All this superstition has really got me thinking, that's for sure! I can't wait to find out what the genders of these babies are. Either way, we have two boys names picked out and two girls names picked out. We argued a little over the names, but finally agreed on these four. Hannah Marie, Heather Grace, Brandon William and Ethan Patrick. If all of these predictions turn out to be true, we will use Brandon William and Heather Grace for boy/girl twins.

The only thing that I am coming up on that has me worried is the end of my progesterone supplements. I have 9 days left of them, and I know that it is probably safe to stop taking them now, but it makes me nervous getting off them. Hopefully, they will test my progesterone levels at my appointment next week. Plus, I will be getting my routine sonogram, and I will get to see the placenta and know that everything is okay, and I will have the reassurance that I don't need these anymore.

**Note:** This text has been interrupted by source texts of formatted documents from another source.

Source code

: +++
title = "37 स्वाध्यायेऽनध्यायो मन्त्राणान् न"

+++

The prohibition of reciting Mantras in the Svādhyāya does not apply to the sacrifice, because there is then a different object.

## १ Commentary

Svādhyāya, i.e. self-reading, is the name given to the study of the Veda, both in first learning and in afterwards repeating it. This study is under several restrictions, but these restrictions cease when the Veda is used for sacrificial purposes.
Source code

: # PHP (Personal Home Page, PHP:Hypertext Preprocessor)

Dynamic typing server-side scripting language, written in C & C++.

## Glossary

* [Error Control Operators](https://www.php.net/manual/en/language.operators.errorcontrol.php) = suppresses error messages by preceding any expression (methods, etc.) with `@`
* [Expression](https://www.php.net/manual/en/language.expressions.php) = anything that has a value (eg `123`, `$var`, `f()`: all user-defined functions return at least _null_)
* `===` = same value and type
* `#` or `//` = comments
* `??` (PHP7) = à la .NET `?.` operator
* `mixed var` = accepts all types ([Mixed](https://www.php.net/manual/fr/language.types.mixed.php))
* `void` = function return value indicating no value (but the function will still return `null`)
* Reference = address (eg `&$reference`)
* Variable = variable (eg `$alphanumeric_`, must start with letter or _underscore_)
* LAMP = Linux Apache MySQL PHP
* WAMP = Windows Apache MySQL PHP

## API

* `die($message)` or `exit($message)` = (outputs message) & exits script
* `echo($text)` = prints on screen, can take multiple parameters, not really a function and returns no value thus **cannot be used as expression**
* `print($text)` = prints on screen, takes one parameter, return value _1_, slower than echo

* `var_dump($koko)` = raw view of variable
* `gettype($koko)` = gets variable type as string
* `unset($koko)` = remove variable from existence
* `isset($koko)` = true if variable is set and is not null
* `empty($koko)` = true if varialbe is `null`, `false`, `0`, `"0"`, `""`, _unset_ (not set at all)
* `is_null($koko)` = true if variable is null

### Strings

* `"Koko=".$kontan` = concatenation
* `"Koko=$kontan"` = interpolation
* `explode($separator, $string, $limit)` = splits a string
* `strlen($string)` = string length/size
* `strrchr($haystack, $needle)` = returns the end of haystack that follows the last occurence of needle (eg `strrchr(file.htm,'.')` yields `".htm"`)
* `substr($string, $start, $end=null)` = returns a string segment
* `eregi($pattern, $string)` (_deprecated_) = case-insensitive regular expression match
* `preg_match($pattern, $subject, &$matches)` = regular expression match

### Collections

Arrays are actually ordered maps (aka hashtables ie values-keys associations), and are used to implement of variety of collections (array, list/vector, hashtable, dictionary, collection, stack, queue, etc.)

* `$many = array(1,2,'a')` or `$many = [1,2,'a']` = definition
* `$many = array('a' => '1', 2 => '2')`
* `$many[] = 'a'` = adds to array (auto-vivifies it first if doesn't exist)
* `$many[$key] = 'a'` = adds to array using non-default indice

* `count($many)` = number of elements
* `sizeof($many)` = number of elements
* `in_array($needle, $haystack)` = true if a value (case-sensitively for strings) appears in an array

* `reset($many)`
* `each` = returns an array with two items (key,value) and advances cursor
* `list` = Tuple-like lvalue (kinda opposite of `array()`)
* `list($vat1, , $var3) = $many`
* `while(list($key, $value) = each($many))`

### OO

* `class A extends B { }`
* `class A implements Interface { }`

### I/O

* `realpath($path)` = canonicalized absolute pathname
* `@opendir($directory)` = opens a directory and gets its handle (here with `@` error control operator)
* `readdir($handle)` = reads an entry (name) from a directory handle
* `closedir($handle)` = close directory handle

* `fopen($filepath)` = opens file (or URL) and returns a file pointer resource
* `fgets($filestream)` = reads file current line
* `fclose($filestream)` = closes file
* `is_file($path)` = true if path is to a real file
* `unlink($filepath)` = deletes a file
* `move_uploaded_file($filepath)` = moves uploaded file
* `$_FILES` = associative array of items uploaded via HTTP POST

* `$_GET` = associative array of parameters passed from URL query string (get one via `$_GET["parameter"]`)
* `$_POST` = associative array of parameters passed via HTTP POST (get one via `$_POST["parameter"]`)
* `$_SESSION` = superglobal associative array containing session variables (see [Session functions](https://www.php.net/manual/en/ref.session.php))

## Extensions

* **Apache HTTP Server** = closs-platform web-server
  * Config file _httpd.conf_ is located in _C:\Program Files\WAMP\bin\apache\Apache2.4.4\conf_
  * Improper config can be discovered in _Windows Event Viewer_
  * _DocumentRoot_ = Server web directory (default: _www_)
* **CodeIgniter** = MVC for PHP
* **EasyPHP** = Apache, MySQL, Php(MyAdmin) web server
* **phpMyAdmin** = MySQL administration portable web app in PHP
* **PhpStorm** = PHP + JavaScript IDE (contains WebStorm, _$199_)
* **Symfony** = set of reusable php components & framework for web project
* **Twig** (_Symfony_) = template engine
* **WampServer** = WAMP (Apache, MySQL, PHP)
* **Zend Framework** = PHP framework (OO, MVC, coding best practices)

Other than that, I have been feeling pretty good. I seem to have gotten my appetite back with a vengeance. My nausea is almost all gone, too. I got carsick yesterday, but that's it. I'm still tired, but I'm getting more motivation to do things around the house. I got a lot of laundry done on Saturday and I've kept the house clean all day today, with the help of the kids. They seem to understand that I am not going to do it all and that I CAN'T do it all. They've been really good about picking up their toys and such. Which is a big help, and keeps my less stressed about everything. I think that if I can get them to help more, it will be a lot easier once the babies are here.

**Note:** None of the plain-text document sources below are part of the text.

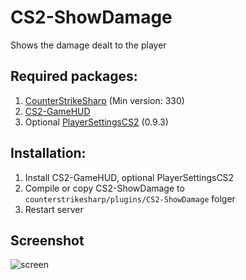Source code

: # CS2-ShowDamage
Shows the damage dealt to the player

## Required packages:
1. [CounterStrikeSharp](https://github.com/roflmuffin/CounterStrikeSharp/) (Min version: 330)
2. [CS2-GameHUD](https://github.com/darkerz7/CS2-GameHUD/)
3. Optional [PlayerSettingsCS2](https://github.com/NickFox007/PlayerSettingsCS2) (0.9.3)

## Installation:
1. Install CS2-GameHUD, optional PlayerSettingsCS2
2. Compile or copy CS2-ShowDamage to `counterstrikesharp/plugins/CS2-ShowDamage` folger
3. Restart server

## Screenshot
![screen](https://github.com/user-attachments/assets/4b146d9d-e180-4c17-8eb6-5ec0b2ede724)
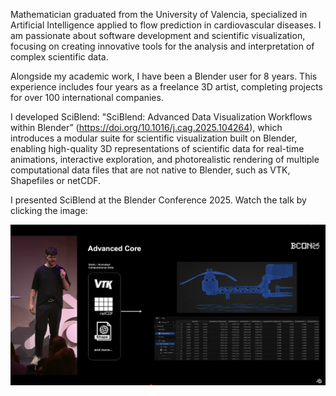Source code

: Mathematician graduated from the University of Valencia, specialized in Artificial Intelligence applied to flow prediction in cardiovascular diseases. I am passionate about software development and scientific visualization, focusing on creating innovative tools for the analysis and interpretation of complex scientific data.

Alongside my academic work, I have been a Blender user for 8 years. This experience includes four years as a freelance 3D artist, completing projects for over 100 international companies.

I developed SciBlend:
"SciBlend: Advanced Data Visualization Workflows within Blender” (https://doi.org/10.1016/j.cag.2025.104264), which introduces a modular suite for scientific visualization built on Blender, enabling high-quality 3D representations of scientific data for real-time animations, interactive exploration, and photorealistic rendering of multiple computational data files that are not native to Blender, such as VTK, Shapefiles or netCDF.

I presented SciBlend at the Blender Conference 2025. Watch the talk by clicking the image:

[![SciBlend — Blender Conference 2025](images/thumbnail.png)](https://youtu.be/4iCRhycTtQY?si=o0pdxPHM2rLrRDon)


<!-- 
![Overview stats](https://raw.githubusercontent.com/josemarinfarina/github-stats/master/generated/overview.svg)
![Languages stats](https://raw.githubusercontent.com/josemarinfarina/github-stats/master/generated/languages.svg)

-->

One thing that has been playing on my mind is that I am almost scared to have a girl -- especially just one. What if I favor her? I know parents aren't supposed to do that, and it makes me sad that I might. But, I have some newborn clothes for a girl that my sister-in-law gave me and I just FAWN over them. What if I am that way with a baby? Will my boys get super jealous? Will they think I don't love them?

I was talking about this to Frances tonight and she told me that it was good I have these feelings now, so that I can make sure I don't fawn over the little girl, if we have one. I guess that's good advice, too. It just worries me a little. If I am this way about clothes, how will I be with an actually baby? In the end, it really doesn't matter, I will love all my children the same. But am I a horrible person because I really do want a girl? I still remember crying after Andrew's ultrasound. Will I do that again? Many people have told me my reaction to Andrew's sonogram was normal, and to not beat myself up over it, but I still feel guilty, to this day.

What if both babies are boys? Will I be upset; will it not matter to me? All I really want are two babies that are born healthy at a safe age and that I get to take them home immediately, and NOT have to stay in the NICU. I think that is what all moms want. But is it bad that I do prefer one sex to the other? I honestly do pray almost every night that at least one of these babies is a girl. I want the chance to raise a daughter. To be close to a daughter the way my mother and I are close. Just as there is something special about fathers and sons relationships, there is something special about mother daughter relationships. I guess maybe it really is just because you are the same gender, and have the same hormones. I really want a daughter. My mom has been my friend for my whole life. It's been special. And to her, being there when all of my children were born was extremely special. She said that it was so neat to see her flesh and blood give birth. I'd like to have that too, with a daughter of my own.